Yellowstone surprised and excited in so many ways. This was my first experience in the United State's first National Park. I knew that people came from all over the world to see this gem.  But I hadn't heard that it was called the "American Serengeti." I would quickly understand how apt the description really was.

We drove to Yellowstone from Butte Montana in beautiful 78 degree temps. It was so warm that we stopped at a beach along the Madison River just outside of the west entrance to the park. It wasn't long before the eagles started soaring overhead. First a pair of adults and then a juvenile. We had hiked about a quarter of a mile along the only narrow path leading to the beach, and once we were there we felt very isolated. I couldn't help thinking about the grizzly bear maulings that had occurred a couple of months earlier at a campground outside of Yellowstone. Were we close? I wasn't sure. Humans are rarely attacked and killed by grizzlies. Yet it had happened.... My concerns were heightened when Louis Leakey, I mean Hilary, discovered the skeleton of an elk just off the path that was our only escape route. Yikes! Yellowstone was the real deal. We made our way back to the car, warding off potential attacks by singing songs to alert any lurking predators. Hilary instructed me that once attacked, however, I shouldn't run or make any noise at all. Rather, I was to lie face-down with legs and arms spread. Why? Hopefully to save at least a limb or two. Comforting thoughts as I picked up the pace.

The advantages of seeing Yellowstone in the fall included fewer crowds.  But we didn't know that fewer crowds meant fewer opened campgrounds. And because it was late it the day (it seems we are chronically late for everything,) our options were pretty limited. So our campsite was not ideal.  It was exposed to the rest of the campground, it was close to the road, and we were surrounded by RVs the size of Muni buses. To make matters worse, our air mattress deflated in the middle of our first night (we suspect Layla) and we ended up sleeping on the very cold (30 degrees,) very hard ground. I felt 100 years old getting out of our tent the next morning. And the sound of those f___ing RV generators... But we eventually settled in and even after the nicer campsites opened up, the trouble of re-locating didn't seem worth it.  We were bonding with our neighbors and the elk regularly walked through our campsite. All in all, "it was the best of campsites, it was the worst of campsites."

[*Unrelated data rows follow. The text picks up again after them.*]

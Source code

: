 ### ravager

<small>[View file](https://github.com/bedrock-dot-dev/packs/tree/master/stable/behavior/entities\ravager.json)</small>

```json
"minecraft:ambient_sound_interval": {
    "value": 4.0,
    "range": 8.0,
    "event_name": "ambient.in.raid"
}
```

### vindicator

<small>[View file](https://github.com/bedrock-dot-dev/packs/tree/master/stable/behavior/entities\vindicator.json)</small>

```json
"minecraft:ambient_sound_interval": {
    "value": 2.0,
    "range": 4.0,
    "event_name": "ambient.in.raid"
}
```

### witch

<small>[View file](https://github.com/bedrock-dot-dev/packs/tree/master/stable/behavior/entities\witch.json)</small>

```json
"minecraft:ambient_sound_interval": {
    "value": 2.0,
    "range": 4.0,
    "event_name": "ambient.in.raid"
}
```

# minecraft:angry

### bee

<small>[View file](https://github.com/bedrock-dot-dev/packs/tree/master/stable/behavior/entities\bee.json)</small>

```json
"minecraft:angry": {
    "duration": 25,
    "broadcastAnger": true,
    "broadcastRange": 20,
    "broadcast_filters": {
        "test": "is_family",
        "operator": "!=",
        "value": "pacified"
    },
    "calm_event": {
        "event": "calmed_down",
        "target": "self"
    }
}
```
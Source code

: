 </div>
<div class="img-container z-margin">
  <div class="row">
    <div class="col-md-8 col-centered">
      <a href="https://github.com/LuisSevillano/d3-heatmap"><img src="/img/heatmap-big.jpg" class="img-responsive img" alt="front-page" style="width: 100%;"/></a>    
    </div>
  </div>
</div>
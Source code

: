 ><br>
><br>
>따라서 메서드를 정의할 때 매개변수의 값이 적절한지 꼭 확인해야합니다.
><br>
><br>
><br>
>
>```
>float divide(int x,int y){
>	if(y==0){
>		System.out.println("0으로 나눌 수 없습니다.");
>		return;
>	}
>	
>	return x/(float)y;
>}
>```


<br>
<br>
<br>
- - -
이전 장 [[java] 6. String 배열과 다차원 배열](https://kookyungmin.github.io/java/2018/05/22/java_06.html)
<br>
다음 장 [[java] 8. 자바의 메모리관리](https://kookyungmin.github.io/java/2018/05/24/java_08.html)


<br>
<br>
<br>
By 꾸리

On our way to get a new air mattress, we stopped to watch a herd of elk and chatted up a ranger who told us about a grizzly and her cubs that were in the opposite direction of the sporting store we were headed towards. Screeech. Stop the presses. We turned the car around and had a new mission.  And that's pretty much the way it went for us in Yellowstone. We'd get a hot tip and we'd go for it.  On that particular day, we never found the griz (please note the local vernacular) but we were directed to the Lamar Valley where wolves were supposed to be eating the carcass of an elk. We were all over it.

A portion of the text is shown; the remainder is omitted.